Thursday, May 8, 2014
"Religious pluralism, civic unity, and the judicial role"
Here is my contribution to the SCOTUSblog symposium on the Town of Greece case. Here is a bit:
On June 27, 2005 – the last day on the bench, it turned out, for both Chief Justice Rehnquist and Justice O’Connor – the nine Justices managed to issue ten opinions regarding two challenges to public displays of the Ten Commandments. They disagreed about premises, precedents, methodology, and results, and their work seemed to confirm the widely held view that the Court’s Establishment Clause “jurisprudence” was in “disarray,” was in “shambles,” and was a shuffling “ghoul.”
Those who hoped that nine years and four new Justices might fix the problem were, probably, disappointed by the opinions, even if not the outcome, in Town of Greece. True, the opinion-count dropped to five, and the Justices professed a welcome, even if not entirely convincing, unanimity with respect to the permissibility-in-theory of legislative prayer and the continuing authority of Marsh v. Chambers. But, as to the heart-of-things questions about the meaning of the Establishment Clause and the Court’s role in enforcing it through the development and application of judicial doctrines, the Justices seem to have served up – as Prof. Paul Horwitz put it, in his The Agnostic Age – yet another “dog’s breakfast.” The controversial-but-still-bar-review-black-letter Lemon and endorsement tests were not applied, or clarified, or rejected — just ignored. Now as before, when it comes to public-religion cases, no single “test” controls, no one factor is decisive, and not much confidence is warranted about the outcome of the next case. . . .
It is not clear . . . why our political, cultural, and other “divisions” – which are as inevitable as they are real – should be relevant to the legal question whether a particular policy is constitutionally permissible. Several years ago, in an overlong and excessively annotated law-review article, I attempted to show that they should not be. I reviewed in detail the genealogy of the political-divisiveness inquiry and concluded, among other things, that there is something unsettlingly undemocratic about the notion that the First Amendment authorizes courts to protect us from “confusion” or privileges judges’ sense of political “urgency.” After all, and as Chief Justice Burger conceded in Lemon, “political debate and division, however vigorous or even partisan, are normal and healthy manifestations of our democratic system of government.” Judicial squeamishness regarding messy politics is not a reliable constitutional benchmark, and judicial observations or predictions of “political division along religious lines” are not enough to make controversial policies unconstitutional.

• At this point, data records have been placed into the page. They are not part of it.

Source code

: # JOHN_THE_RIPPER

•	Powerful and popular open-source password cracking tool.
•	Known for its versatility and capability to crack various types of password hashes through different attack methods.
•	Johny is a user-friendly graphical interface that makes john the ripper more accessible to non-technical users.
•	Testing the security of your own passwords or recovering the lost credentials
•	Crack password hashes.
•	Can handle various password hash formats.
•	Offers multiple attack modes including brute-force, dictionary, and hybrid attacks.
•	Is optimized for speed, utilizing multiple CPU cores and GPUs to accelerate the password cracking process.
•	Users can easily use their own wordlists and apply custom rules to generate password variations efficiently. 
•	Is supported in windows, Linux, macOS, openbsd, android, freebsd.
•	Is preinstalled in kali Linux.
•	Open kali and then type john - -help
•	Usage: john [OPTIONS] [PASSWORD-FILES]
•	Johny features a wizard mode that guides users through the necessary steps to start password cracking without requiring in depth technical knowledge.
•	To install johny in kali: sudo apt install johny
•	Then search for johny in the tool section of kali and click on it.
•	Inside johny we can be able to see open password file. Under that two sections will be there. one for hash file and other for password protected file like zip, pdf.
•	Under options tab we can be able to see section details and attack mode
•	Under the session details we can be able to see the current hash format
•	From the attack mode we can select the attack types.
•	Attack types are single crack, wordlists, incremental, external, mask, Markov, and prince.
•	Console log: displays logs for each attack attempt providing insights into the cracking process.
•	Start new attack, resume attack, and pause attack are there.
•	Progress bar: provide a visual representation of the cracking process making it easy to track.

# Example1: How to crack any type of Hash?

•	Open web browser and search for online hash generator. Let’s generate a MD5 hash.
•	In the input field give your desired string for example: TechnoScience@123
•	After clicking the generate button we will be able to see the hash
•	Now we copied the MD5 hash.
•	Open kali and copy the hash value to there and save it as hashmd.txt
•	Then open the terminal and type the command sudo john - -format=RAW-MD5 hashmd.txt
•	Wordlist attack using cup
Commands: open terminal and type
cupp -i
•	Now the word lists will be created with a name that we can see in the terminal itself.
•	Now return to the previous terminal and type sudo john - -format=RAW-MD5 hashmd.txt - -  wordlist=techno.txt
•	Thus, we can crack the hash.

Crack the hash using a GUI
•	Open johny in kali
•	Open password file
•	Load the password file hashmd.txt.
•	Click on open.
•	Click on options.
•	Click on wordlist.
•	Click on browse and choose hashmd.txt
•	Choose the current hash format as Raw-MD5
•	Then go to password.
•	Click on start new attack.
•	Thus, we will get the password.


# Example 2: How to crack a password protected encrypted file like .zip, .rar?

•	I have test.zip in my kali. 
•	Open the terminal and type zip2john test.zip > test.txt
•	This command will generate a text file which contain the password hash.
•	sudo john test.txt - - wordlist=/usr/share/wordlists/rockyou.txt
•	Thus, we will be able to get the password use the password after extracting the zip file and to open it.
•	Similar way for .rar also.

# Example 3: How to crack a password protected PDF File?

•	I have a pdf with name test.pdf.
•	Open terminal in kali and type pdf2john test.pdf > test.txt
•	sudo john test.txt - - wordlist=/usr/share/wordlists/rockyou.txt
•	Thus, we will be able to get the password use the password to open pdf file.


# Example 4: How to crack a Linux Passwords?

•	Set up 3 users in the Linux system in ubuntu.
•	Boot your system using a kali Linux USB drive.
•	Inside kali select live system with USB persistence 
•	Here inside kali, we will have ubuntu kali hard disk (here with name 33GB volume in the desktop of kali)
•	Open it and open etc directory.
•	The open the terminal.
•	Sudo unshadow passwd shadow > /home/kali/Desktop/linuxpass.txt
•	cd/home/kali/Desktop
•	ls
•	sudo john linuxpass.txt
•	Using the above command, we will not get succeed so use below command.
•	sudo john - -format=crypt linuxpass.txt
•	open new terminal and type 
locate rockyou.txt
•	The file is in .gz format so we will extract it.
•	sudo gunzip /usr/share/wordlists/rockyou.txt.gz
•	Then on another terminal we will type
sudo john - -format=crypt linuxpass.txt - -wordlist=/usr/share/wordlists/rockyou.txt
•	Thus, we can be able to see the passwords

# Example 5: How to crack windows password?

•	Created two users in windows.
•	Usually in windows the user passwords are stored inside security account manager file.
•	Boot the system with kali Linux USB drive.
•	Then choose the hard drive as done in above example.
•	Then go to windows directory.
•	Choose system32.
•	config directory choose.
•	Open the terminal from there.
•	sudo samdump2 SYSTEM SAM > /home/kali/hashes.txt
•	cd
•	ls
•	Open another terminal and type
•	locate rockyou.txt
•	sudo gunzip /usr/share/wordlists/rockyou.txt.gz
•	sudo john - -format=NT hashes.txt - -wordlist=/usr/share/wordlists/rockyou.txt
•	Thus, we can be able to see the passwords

It is true that excessive polarization, disagreement, and division in a political community can be unsettling. It is also true that one way to avoid “political divisiveness along religious lines” is to constitutionalize, as we did, a rule prohibiting “law[s] respecting an establishment of religion.” (Another way, Justice Alito suggested in his concurrence, recalling the First Continental Congress, might be to join together in prayer.) It is also worth remembering, though, the challenges and risks that attend what Justice Kagan called “the distinctively American project . . . of creating one from the many, and governing us all as united.” We should, as John Courtney Murray once put it, “cherish only modest expectations with respect to the solution of the problem” — and, in particular, with respect to the Court’s ability to solve through Establishment Clause decisions, the problem — “of religious pluralism and civic unity.”